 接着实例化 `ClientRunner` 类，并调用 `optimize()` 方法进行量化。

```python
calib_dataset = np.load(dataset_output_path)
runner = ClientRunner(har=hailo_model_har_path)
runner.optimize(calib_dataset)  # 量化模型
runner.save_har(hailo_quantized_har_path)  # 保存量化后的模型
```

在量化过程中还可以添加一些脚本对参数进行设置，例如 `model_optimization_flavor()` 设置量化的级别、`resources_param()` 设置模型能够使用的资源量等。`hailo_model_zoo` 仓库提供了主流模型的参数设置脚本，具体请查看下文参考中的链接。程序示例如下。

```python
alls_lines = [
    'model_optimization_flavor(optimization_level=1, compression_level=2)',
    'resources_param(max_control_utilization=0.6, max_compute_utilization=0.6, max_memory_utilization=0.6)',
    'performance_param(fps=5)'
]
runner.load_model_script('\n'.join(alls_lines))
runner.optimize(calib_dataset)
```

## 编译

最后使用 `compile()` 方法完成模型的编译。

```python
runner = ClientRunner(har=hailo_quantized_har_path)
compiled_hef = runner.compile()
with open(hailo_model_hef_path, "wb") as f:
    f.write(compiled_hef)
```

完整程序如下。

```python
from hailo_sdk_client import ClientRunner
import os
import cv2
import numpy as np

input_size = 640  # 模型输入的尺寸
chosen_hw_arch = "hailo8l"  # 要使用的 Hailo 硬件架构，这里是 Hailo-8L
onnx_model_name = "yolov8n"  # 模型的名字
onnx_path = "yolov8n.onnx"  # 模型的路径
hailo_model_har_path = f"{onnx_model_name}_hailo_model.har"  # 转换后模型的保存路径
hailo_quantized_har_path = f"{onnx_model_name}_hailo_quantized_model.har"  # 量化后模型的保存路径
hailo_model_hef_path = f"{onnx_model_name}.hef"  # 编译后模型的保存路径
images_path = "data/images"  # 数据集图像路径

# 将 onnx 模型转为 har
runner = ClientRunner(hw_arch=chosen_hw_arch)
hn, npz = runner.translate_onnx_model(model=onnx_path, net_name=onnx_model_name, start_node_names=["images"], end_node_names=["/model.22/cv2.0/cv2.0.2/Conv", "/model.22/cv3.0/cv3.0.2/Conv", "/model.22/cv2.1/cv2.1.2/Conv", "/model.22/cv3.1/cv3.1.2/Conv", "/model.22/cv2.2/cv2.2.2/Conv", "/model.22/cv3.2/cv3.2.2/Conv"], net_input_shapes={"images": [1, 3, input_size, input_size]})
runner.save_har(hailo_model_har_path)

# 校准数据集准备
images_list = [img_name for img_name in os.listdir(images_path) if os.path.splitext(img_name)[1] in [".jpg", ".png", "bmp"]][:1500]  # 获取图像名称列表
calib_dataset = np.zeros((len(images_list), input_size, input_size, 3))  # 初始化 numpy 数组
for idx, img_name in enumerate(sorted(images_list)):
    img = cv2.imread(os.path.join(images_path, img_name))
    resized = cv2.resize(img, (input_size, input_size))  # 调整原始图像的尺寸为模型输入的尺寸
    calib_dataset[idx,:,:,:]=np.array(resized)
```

§ **Problem requirements**
When you transcribe the listing, make each line match the original exactly.

§ **Output**
 接着实例化 `ClientRunner` 类，并调用 `optimize()` 方法进行量化。

```python
calib_dataset = np.load(dataset_output_path)
runner = ClientRunner(har=hailo_model_har_path)
runner.optimize(calib_dataset)  # 量化模型
runner.save_har(hailo_quantized_har_path)  # 保存量化后的模型
```

在量化过程中还可以添加一些脚本对参数进行设置，例如 `model_optimization_flavor()` 设置量化的级别、`resources_param()` 设置模型能够使用的资源量等。`hailo_model_zoo` 仓库提供了主流模型的参数设置脚本，具体请查看下文参考中的链接。程序示例如下。

```python
alls_lines = [
    'model_optimization_flavor(optimization_level=1, compression_level=2)',
    'resources_param(max_control_utilization=0.6, max_compute_utilization=0.6, max_memory_utilization=0.6)',
    'performance_param(fps=5)'
]
runner.load_model_script('\n'.join(alls_lines))
runner.optimize(calib_dataset)
```

## 编译

最后使用 `compile()` 方法完成模型的编译。

```python
runner = ClientRunner(har=hailo_quantized_har_path)
compiled_hef = runner.compile()
with open(hailo_model_hef_path, "wb") as f:
    f.write(compiled_hef)
```

完整程序如下。

```python
from hailo_sdk_client import ClientRunner
import os
import cv2
import numpy as np

input_size = 640  # 模型输入的尺寸
chosen_hw_arch = "hailo8l"  # 要使用的 Hailo 硬件架构，这里是 Hailo-8L
onnx_model_name = "yolov8n"  # 模型的名字
onnx_path = "yolov8n.onnx"  # 模型的路径
hailo_model_har_path = f"{onnx_model_name}_hailo_model.har"  # 转换后模型的保存路径
hailo_quantized_har_path = f"{onnx_model_name}_hailo_quantized_model.har"  # 量化后模型的保存路径
hailo_model_hef_path = f"{onnx_model_name}.hef"  # 编译后模型的保存路径
images_path = "data/images"  # 数据集图像路径

# 将 onnx 模型转为 har
runner = ClientRunner(hw_arch=chosen_hw_arch)
hn, npz = runner.translate_onnx_model(model=onnx_path, net_name=onnx_model_name, start_node_names=["images"], end_node_names=["/model.22/cv2.0/cv2.0.2/Conv", "/model.22/cv3.0/cv3.0.2/Conv", "/model.22/cv2.1/cv2.1.2/Conv", "/model.22/cv3.1/cv3.1.2/Conv", "/model.22/cv2.2/cv2.2.2/Conv", "/model.22/cv3.2/cv3.2.2/Conv"], net_input_shapes={"images": [1, 3, input_size, input_size]})
runner.save_har(hailo_model_har_path)

# 校准数据集准备
images_list = [img_name for img_name in os.listdir(images_path) if os.path.splitext(img_name)[1] in [".jpg", ".png", "bmp"]][:1500]  # 获取图像名称列表
calib_dataset = np.zeros((len(images_list), input_size, input_size, 3))  # 初始化 numpy 数组
for idx, img_name in enumerate(sorted(images_list)):
    img = cv2.imread(os.path.join(images_path, img_name))
    resized = cv2.resize(img, (input_size, input_size))  # 调整原始图像的尺寸为模型输入的尺寸
    calib_dataset[idx,:,:,:]=np.array(resized)
```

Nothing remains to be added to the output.